■ WHAT YOU NEED TO DO
Write out the lines of the records from the one containing "1. The user" to the very last, keeping each exactly as it is.

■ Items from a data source
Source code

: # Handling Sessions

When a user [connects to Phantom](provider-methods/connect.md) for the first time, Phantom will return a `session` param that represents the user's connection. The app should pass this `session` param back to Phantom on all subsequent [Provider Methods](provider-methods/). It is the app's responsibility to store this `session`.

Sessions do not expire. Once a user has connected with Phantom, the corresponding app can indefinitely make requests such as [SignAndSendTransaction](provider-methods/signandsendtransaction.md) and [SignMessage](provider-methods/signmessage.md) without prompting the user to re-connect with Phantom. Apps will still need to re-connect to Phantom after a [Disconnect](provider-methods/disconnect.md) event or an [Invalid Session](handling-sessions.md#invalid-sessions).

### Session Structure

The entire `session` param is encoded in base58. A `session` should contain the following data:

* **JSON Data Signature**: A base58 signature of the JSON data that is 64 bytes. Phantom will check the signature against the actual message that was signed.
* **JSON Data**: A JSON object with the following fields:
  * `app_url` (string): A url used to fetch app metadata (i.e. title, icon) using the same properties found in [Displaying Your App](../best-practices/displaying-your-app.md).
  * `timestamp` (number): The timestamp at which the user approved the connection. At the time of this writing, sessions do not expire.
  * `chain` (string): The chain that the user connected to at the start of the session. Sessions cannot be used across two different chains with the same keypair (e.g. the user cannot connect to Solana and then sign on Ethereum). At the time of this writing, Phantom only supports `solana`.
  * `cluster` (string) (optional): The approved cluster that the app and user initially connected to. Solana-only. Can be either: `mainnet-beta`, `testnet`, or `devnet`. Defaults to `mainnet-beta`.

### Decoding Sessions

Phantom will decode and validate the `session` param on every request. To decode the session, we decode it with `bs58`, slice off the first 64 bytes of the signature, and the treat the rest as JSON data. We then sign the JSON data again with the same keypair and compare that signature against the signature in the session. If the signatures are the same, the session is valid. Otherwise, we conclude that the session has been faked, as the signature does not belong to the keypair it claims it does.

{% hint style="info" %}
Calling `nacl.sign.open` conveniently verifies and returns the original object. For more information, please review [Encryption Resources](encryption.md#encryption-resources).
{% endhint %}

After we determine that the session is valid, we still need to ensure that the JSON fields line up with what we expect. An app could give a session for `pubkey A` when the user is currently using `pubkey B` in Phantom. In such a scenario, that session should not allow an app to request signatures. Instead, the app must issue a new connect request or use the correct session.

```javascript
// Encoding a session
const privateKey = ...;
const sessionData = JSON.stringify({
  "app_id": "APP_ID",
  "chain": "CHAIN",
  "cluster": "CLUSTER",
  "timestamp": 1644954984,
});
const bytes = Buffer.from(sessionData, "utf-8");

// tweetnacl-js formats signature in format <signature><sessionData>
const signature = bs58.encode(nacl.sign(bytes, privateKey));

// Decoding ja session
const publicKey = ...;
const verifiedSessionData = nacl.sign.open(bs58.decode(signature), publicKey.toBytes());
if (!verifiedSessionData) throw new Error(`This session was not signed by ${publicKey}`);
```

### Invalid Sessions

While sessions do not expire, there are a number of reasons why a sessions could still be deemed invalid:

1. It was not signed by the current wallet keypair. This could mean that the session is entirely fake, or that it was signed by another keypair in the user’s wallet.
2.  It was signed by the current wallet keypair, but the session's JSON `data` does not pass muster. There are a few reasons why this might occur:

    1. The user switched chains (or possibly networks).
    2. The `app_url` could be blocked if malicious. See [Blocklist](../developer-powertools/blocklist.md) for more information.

■ OUTPUT BELOW
    1. The user switched chains (or possibly networks).
    2. The `app_url` could be blocked if malicious. See [Blocklist](../developer-powertools/blocklist.md) for more information.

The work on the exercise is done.